> SUPPLIED MATERIAL:
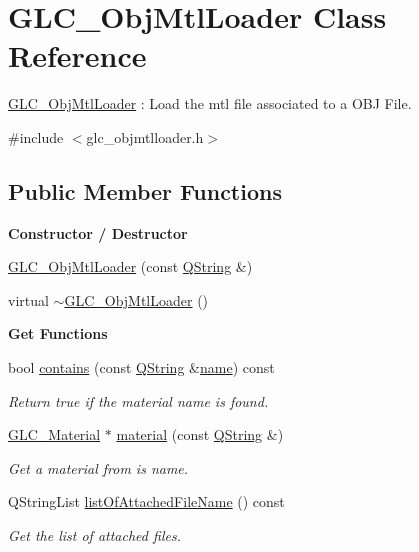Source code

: \hypertarget{class_g_l_c___obj_mtl_loader}{\section{G\-L\-C\-\_\-\-Obj\-Mtl\-Loader Class Reference}
\label{class_g_l_c___obj_mtl_loader}
}


\hyperlink{class_g_l_c___obj_mtl_loader}{G\-L\-C\-\_\-\-Obj\-Mtl\-Loader} \-: Load the mtl file associated to a O\-B\-J File.  




{\ttfamily \#include $<$glc\-\_\-objmtlloader.\-h$>$}

\subsection*{Public Member Functions}
\begin{Indent}{\bf Constructor / Destructor}\par
\begin{DoxyCompactItemize}
\item 
\hyperlink{class_g_l_c___obj_mtl_loader_a7c8f398787af21e7445eef3694f36c33}{G\-L\-C\-\_\-\-Obj\-Mtl\-Loader} (const \hyperlink{group___u_a_v_objects_plugin_gab9d252f49c333c94a72f97ce3105a32d}{Q\-String} \&)
\item 
virtual \hyperlink{class_g_l_c___obj_mtl_loader_aa16a06ad6f298bf23ca7e84b52dafffe}{$\sim$\-G\-L\-C\-\_\-\-Obj\-Mtl\-Loader} ()
\end{DoxyCompactItemize}
\end{Indent}
\begin{Indent}{\bf Get Functions}\par
\begin{DoxyCompactItemize}
\item 
bool \hyperlink{class_g_l_c___obj_mtl_loader_a4a106e85a0260e380f363ec2f0766bde}{contains} (const \hyperlink{group___u_a_v_objects_plugin_gab9d252f49c333c94a72f97ce3105a32d}{Q\-String} \&\hyperlink{glext_8h_ad977737dfc9a274a62741b9500c49a32}{name}) const 
\begin{DoxyCompactList}\small\item\em Return true if the material name is found. \end{DoxyCompactList}\item 
\hyperlink{class_g_l_c___material}{G\-L\-C\-\_\-\-Material} $\ast$ \hyperlink{class_g_l_c___obj_mtl_loader_aced999ea23c32b3dfd4961e8a6a973cb}{material} (const \hyperlink{group___u_a_v_objects_plugin_gab9d252f49c333c94a72f97ce3105a32d}{Q\-String} \&)
\begin{DoxyCompactList}\small\item\em Get a material from is name. \end{DoxyCompactList}\item 
Q\-String\-List \hyperlink{class_g_l_c___obj_mtl_loader_a4df4772ac427196461abfd6f2595570e}{list\-Of\-Attached\-File\-Name} () const 
\begin{DoxyCompactList}\small\item\em Get the list of attached files. \end{DoxyCompactList}\end{DoxyCompactItemize}
\end{Indent}
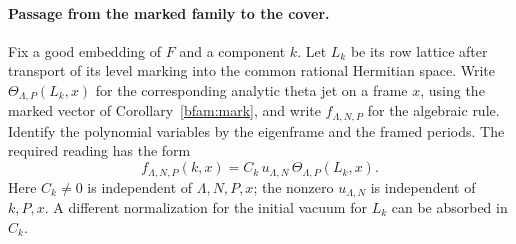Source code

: \paragraph{Passage from the marked family to the cover.}
Fix a good embedding of \(F\) and a component
\(k\). Let \(L_k\) be its row lattice after transport of its level
marking into the common rational Hermitian space. Write
\(\Theta_{\Lambda,P}(L_k,x)\) for the corresponding analytic
theta jet on a frame \(x\), using the marked vector of
Corollary~\ref{bfam:mark}, and write \(f_{\Lambda,N,P}\) for the
algebraic rule. Identify the polynomial variables by the
eigenframe and the framed periods. The required reading has the form
\begin{equation}\label{bfam:reading}
  f_{\Lambda,N,P}(k,x)=C_k\,u_{\Lambda,N}\,
                   \Theta_{\Lambda,P}(L_k,x).
\end{equation}
Here \(C_k\ne0\) is independent of \(\Lambda,N,P,x\); the
nonzero \(u_{\Lambda,N}\) is independent of \(k,P,x\).
A different normalization for the initial vacuum for \(L_k\)
can be absorbed in \(C_k\).

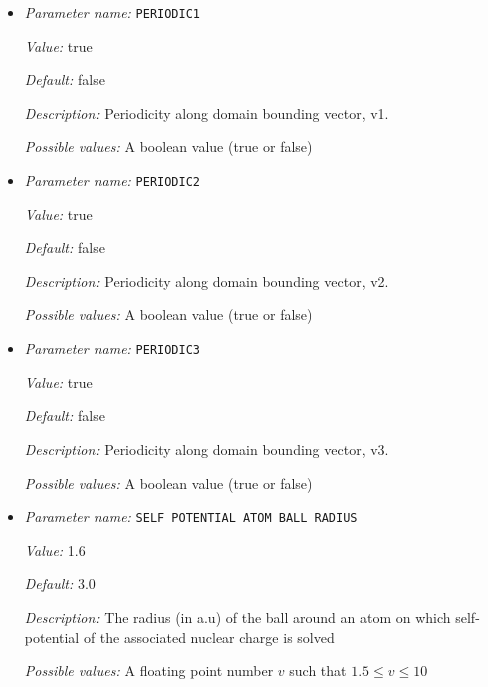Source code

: \begin{itemize}
\item {\it Parameter name:} {\tt PERIODIC1}
\label{parameters:Boundary conditions/PERIODIC1}
\label{parameters:Boundary_20conditions/PERIODIC1}


{\it Value:} true


{\it Default:} false


{\it Description:} Periodicity along domain bounding vector, v1.


{\it Possible values:} A boolean value (true or false)
\item {\it Parameter name:} {\tt PERIODIC2}
\label{parameters:Boundary conditions/PERIODIC2}
\label{parameters:Boundary_20conditions/PERIODIC2}


{\it Value:} true


{\it Default:} false


{\it Description:} Periodicity along domain bounding vector, v2.


{\it Possible values:} A boolean value (true or false)
\item {\it Parameter name:} {\tt PERIODIC3}
\label{parameters:Boundary conditions/PERIODIC3}
\label{parameters:Boundary_20conditions/PERIODIC3}


{\it Value:} true


{\it Default:} false


{\it Description:} Periodicity along domain bounding vector, v3.


{\it Possible values:} A boolean value (true or false)
\item {\it Parameter name:} {\tt SELF POTENTIAL ATOM BALL RADIUS}
\label{parameters:Boundary conditions/SELF POTENTIAL ATOM BALL RADIUS}
\label{parameters:Boundary_20conditions/SELF_20POTENTIAL_20ATOM_20BALL_20RADIUS}


{\it Value:} 1.6


{\it Default:} 3.0


{\it Description:} The radius (in a.u) of the ball around an atom on which self-potential of the associated nuclear charge is solved


{\it Possible values:} A floating point number $v$ such that $1.5 \leq v \leq 10$
\end{itemize}

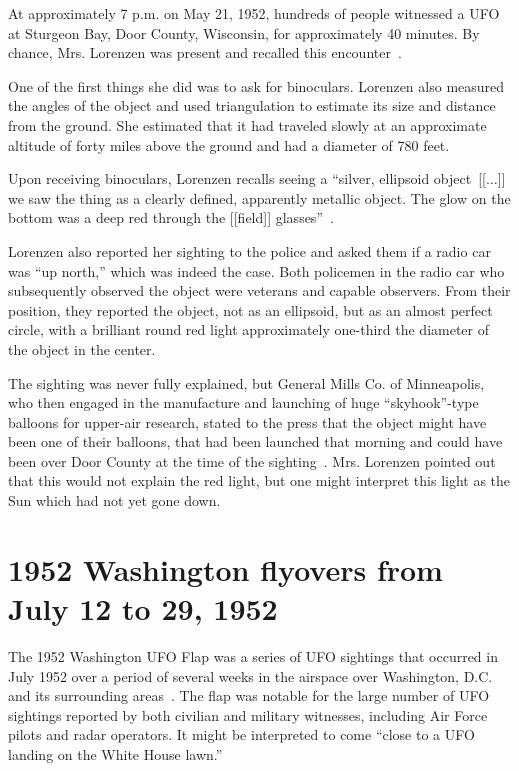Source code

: 
At approximately 7 p.m. on May 21, 1952, hundreds of people witnessed a UFO at Sturgeon Bay, Door County, Wisconsin, for approximately 40 minutes.
By chance, Mrs. Lorenzen was present and recalled this encounter~\cite[Chapter~3]{Lorenzen1966Jan}.

One of the first things she did was to ask for binoculars. Lorenzen also measured the angles of the object and used triangulation to estimate its size and distance from the ground. She estimated that it had traveled slowly at an approximate altitude of
forty miles above the ground and had a diameter of 780 feet.

Upon receiving binoculars, Lorenzen recalls seeing a ``silver, ellipsoid object~[[$\ldots$]] we saw the thing as a clearly
defined, apparently metallic object. The glow on the bottom
was a deep red through the [[field]] glasses''~\cite[pp.~31,~33]{Lorenzen1966Jan}.

Lorenzen also reported her sighting to the police and asked them if a radio car was ``up north,''
which was indeed the case. Both policemen in the radio car who subsequently observed the object were veterans and capable observers.
From their position, they reported the object, not as an ellipsoid, but as an almost perfect circle,
with a brilliant round red light approximately one-third the diameter of the object in the center.


The sighting was never fully explained, but General Mills Co. of Minneapolis,
who then engaged in the manufacture and launching of huge ``skyhook''-type balloons for upper-air research,
stated to the press that the object might have been one of their balloons,
that had been launched that morning and could have been over Door County at the time of the sighting~\cite[p.~34]{Lorenzen1966Jan}.
Mrs. Lorenzen pointed out that this would not explain the red light,
but one might interpret this light as the Sun which had not yet gone down.

\section{1952 Washington flyovers from July 12 to 29, 1952}
\label{2023-UFO-part-History-chapter-post-1945-pre-1953-WF52}

The 1952 Washington UFO Flap was a series of UFO sightings that occurred in July 1952 over a period of several weeks in the airspace over Washington, D.C. and its surrounding areas~\cite{Ruppelt2011May}. The flap was notable for the large number of UFO sightings reported by both civilian and military witnesses, including Air Force pilots and radar operators.
It might be interpreted to come ``close to a UFO landing on the White House lawn.''

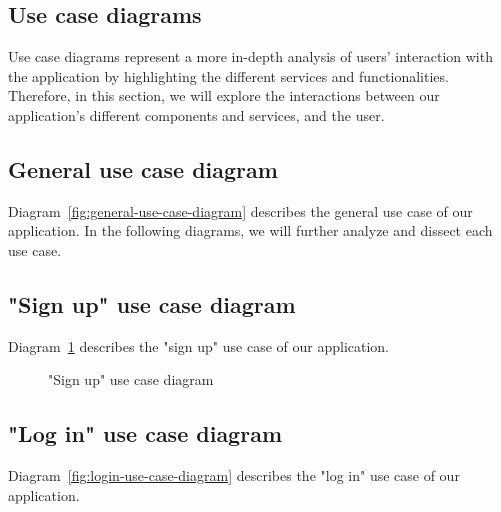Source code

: \begin{toexclude}
	\section{Use case diagrams}

	Use case diagrams represent a more in-depth analysis of users' interaction with the application by highlighting the different services and functionalities. Therefore, in this section, we will explore the interactions between our application's different components and services, and the user.

	\subsection{General use case diagram}
	Diagram~\ref{fig:general-use-case-diagram} describes the general use case of our application.
	In the following diagrams, we will further analyze and dissect each use case.

	
	\subsection{"Sign up" use case diagram}
	Diagram~\ref{fig:signup-use-case-diagram} describes the "sign up" use case of our application.

	\begin{figure}[H]
		\centerfloat
		\sffamily

		\caption{"Sign up" use case diagram}
		\label{fig:signup-use-case-diagram}
	\end{figure}

	\subsection{"Log in" use case diagram}
	Diagram~\ref{fig:login-use-case-diagram} describes the "log in" use case of our application.

	\begin{figure}[H]
		\centerfloat
		\sffamily
\end{figure}
\end{toexclude}
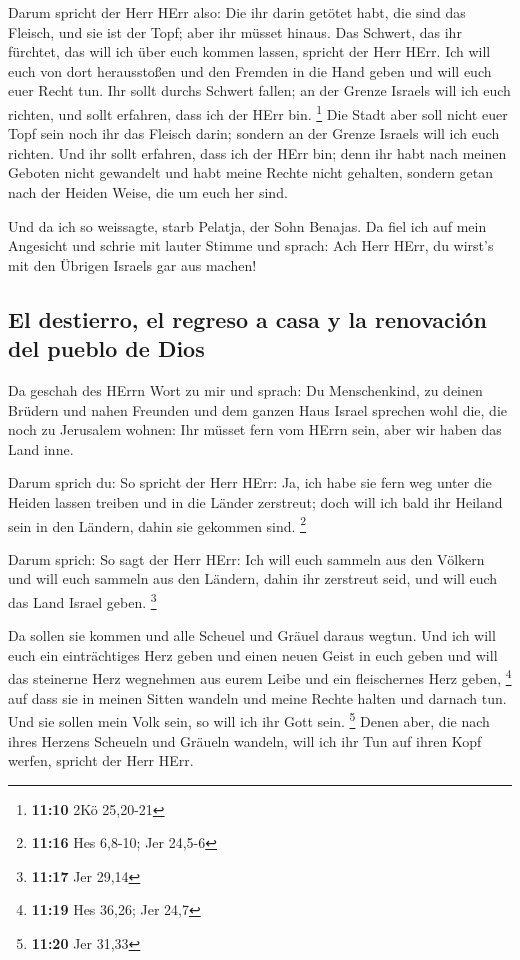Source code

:  Darum spricht der Herr HErr also: Die ihr darin getötet
habt, die sind das Fleisch, und sie ist der Topf; aber ihr müsset
hinaus.  Das Schwert, das ihr fürchtet, das will ich über
euch kommen lassen, spricht der Herr HErr.  Ich will euch
von dort herausstoßen und den Fremden in die Hand geben und will euch
euer Recht tun.  Ihr sollt durchs Schwert fallen; an der
Grenze Israels will ich euch richten, und sollt erfahren, dass ich der
HErr bin. \footnote{\textbf{11:10} 2Kö 25,20-21}  Die
Stadt aber soll nicht euer Topf sein noch ihr das Fleisch darin; sondern
an der Grenze Israels will ich euch richten.  Und ihr
sollt erfahren, dass ich der HErr bin; denn ihr habt nach meinen Geboten
nicht gewandelt und habt meine Rechte nicht gehalten, sondern getan nach
der Heiden Weise, die um euch her sind.

 Und da ich so weissagte, starb Pelatja, der Sohn
Benajas. Da fiel ich auf mein Angesicht und schrie mit lauter Stimme und
sprach: Ach Herr HErr, du wirst's mit den Übrigen Israels gar aus
machen!

\hypertarget{el-destierro-el-regreso-a-casa-y-la-renovaciuxf3n-del-pueblo-de-dios}{%
\subsection{El destierro, el regreso a casa y la renovación del pueblo
de
Dios}\label{el-destierro-el-regreso-a-casa-y-la-renovaciuxf3n-del-pueblo-de-dios}}

 Da geschah des HErrn Wort zu mir und sprach:
 Du Menschenkind, zu deinen Brüdern und nahen Freunden
und dem ganzen Haus Israel sprechen wohl die, die noch zu Jerusalem
wohnen: Ihr müsset fern vom HErrn sein, aber wir haben das Land inne.

 Darum sprich du: So spricht der Herr HErr: Ja, ich habe
sie fern weg unter die Heiden lassen treiben und in die Länder
zerstreut; doch will ich bald ihr Heiland sein in den Ländern, dahin sie
gekommen sind. \footnote{\textbf{11:16} Hes 6,8-10; Jer 24,5-6}

 Darum sprich: So sagt der Herr HErr: Ich will euch
sammeln aus den Völkern und will euch sammeln aus den Ländern, dahin ihr
zerstreut seid, und will euch das Land Israel geben. \footnote{\textbf{11:17}
  Jer 29,14}

 Da sollen sie kommen und alle Scheuel und Gräuel daraus
wegtun.  Und ich will euch ein einträchtiges Herz geben
und einen neuen Geist in euch geben und will das steinerne Herz
wegnehmen aus eurem Leibe und ein fleischernes Herz geben, \footnote{\textbf{11:19}
  Hes 36,26; Jer 24,7}  auf dass sie in meinen Sitten
wandeln und meine Rechte halten und darnach tun. Und sie sollen mein
Volk sein, so will ich ihr Gott sein. \footnote{\textbf{11:20} Jer 31,33}
 Denen aber, die nach ihres Herzens Scheueln und Gräueln
wandeln, will ich ihr Tun auf ihren Kopf werfen, spricht der Herr HErr.

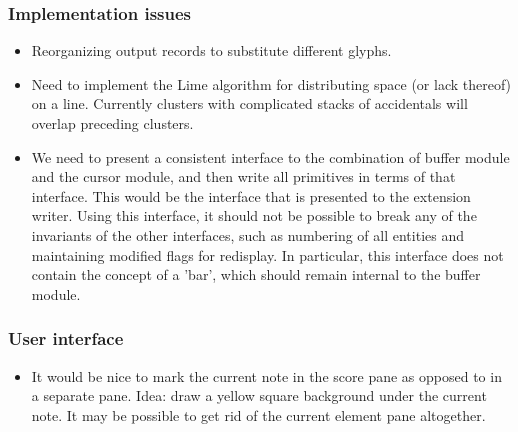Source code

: \subsubsection{Implementation issues}

\begin{itemize}
\item Reorganizing output records to substitute different glyphs. 
\item Need to implement the Lime algorithm for distributing space (or
  lack thereof) on a line.  Currently clusters with complicated stacks
  of accidentals will overlap preceding clusters. 
\item We need to present a consistent interface to the combination of 
  buffer module and the cursor module, and then write all primitives
  in terms of that interface.  This would be the interface that is
  presented to the extension writer.  Using this interface, it should
  not be possible to break any of the invariants of the other
  interfaces, such as numbering of all entities and maintaining
  modified flags for redisplay.  In particular, this interface does
  not contain the concept of a 'bar', which should remain internal to
  the buffer module.  
\end{itemize}

\subsubsection{User interface}

\begin{itemize}
\item It would be nice to mark the current note in the score pane as
  opposed to in a separate pane.  Idea: draw a yellow square
  background under the current note.  It may be possible to get rid of
  the current element pane altogether. 
\end{itemize}

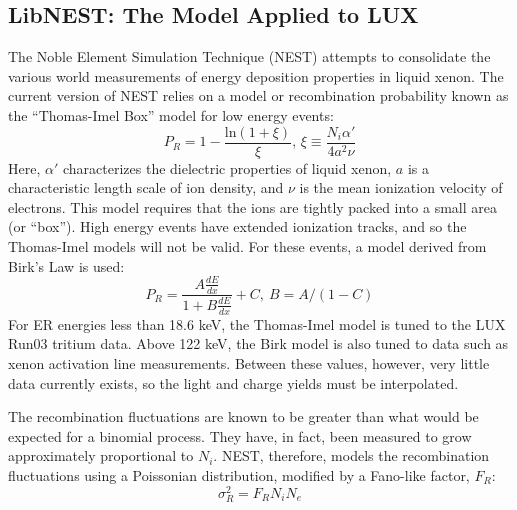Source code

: \subsection{LibNEST: The Model Applied to LUX}\label{sec:libnest}
The Noble Element Simulation Technique (NEST) attempts to consolidate the various world measurements of energy deposition properties in liquid xenon\cite{nest1,nest2,lenardo}. The current version of NEST relies on a model or recombination probability known as the ``Thomas-Imel Box'' model for low energy events\cite{nest1}:
\begin{equation}
P_R=1-\frac{\text{ln}(1+\xi)}{\xi} \text{, } \xi \equiv \frac{N_i \alpha'}{4a^2\nu}
\end{equation}
Here, $\alpha'$ characterizes the dielectric properties of liquid xenon, $a$ is a characteristic length scale of ion density, and $\nu$ is the mean ionization velocity of electrons. This model requires that the ions are tightly packed into a small area (or ``box''). High energy events have extended ionization tracks, and so the Thomas-Imel models will not be valid. For these events, a model derived from Birk's Law is used\cite{nest1}:
\begin{equation}
P_R=\frac{A\frac{dE}{dx}}{1+B\frac{dE}{dx}}+C , \ B=A/(1-C)
\end{equation}
For ER energies less than 18.6 keV, the Thomas-Imel model is tuned to the LUX Run03 tritium data\cite{lux_tritium}. Above 122 keV, the Birk model is also tuned to data such as xenon activation line measurements. Between these values, however, very little data currently exists, so the light and charge yields must be interpolated.

The recombination fluctuations are known to be greater than what would be expected for a binomial process. They have, in fact, been measured to grow approximately proportional to $N_i$\cite{attila}. NEST, therefore, models the recombination fluctuations using a Poissonian distribution, modified by a Fano-like factor, $F_R$\cite{Evanyields}:
\begin{equation}
\sigma_R^2=F_RN_iN_e
\end{equation}

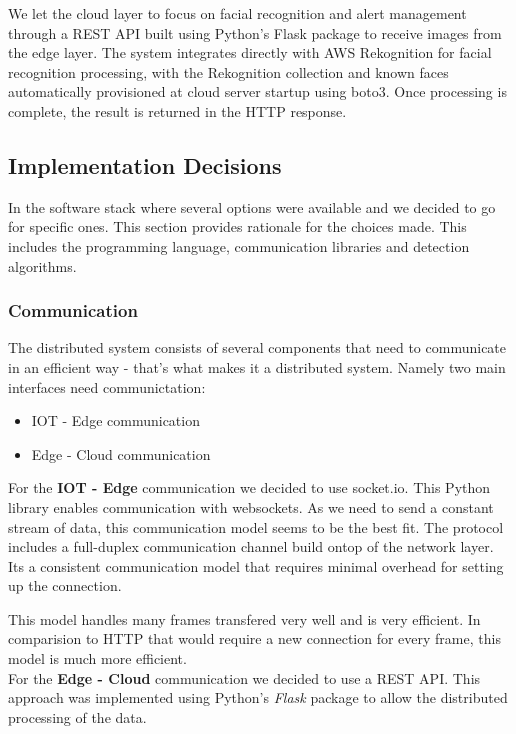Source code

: \documentclass[conference]{IEEEtran}
\begin{document}
We let the cloud layer to focus on facial recognition and alert management through a REST API built using Python's Flask package to receive images from the edge layer. The system integrates directly with AWS Rekognition for facial recognition processing, with the Rekognition collection and known faces automatically provisioned at cloud server startup using boto3. Once processing is complete, the result is returned in the HTTP response. 

\subsection{Implementation Decisions}
In the software stack where several options were available and we decided to go for specific ones. This section provides rationale for the choices made. This includes the programming language, communication libraries and detection algorithms.
\\

\subsubsection{Communication}
The distributed system consists of several components that need to communicate in an efficient way - that's what makes it a distributed system. 
Namely two main interfaces need communictation:
\\
\begin{itemize}
    \item IOT - Edge communication
    \item Edge - Cloud communication
\end{itemize}

\hfill \break
For the \textbf{IOT - Edge} communication we decided to use socket.io. This Python library enables communication with websockets. As we need to send a constant stream of data, this communication model seems to be the best fit. The protocol includes a full-duplex communication channel build ontop of the network layer. Its a consistent communication model that requires minimal overhead for setting up the connection. 

This model handles many frames transfered very well and is very efficient. In comparision to HTTP that would require a new connection for every frame, this model is much more efficient. 
\\


For the \textbf{Edge - Cloud} communication we decided to use a REST API. This approach was implemented using Python's \textit{Flask} package to allow the distributed processing of the data. 
\end{document}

> WHAT NEEDS TO BE DONE:
Retrieve every line above holding the word "were".

> RESULT:
which was indeed the case. Both policemen in the radio car who subsequently observed the object were veterans and capable observers.
In the software stack where several options were available and we decided to go for specific ones. This section provides rationale for the choices made. This includes the programming language, communication libraries and detection algorithms.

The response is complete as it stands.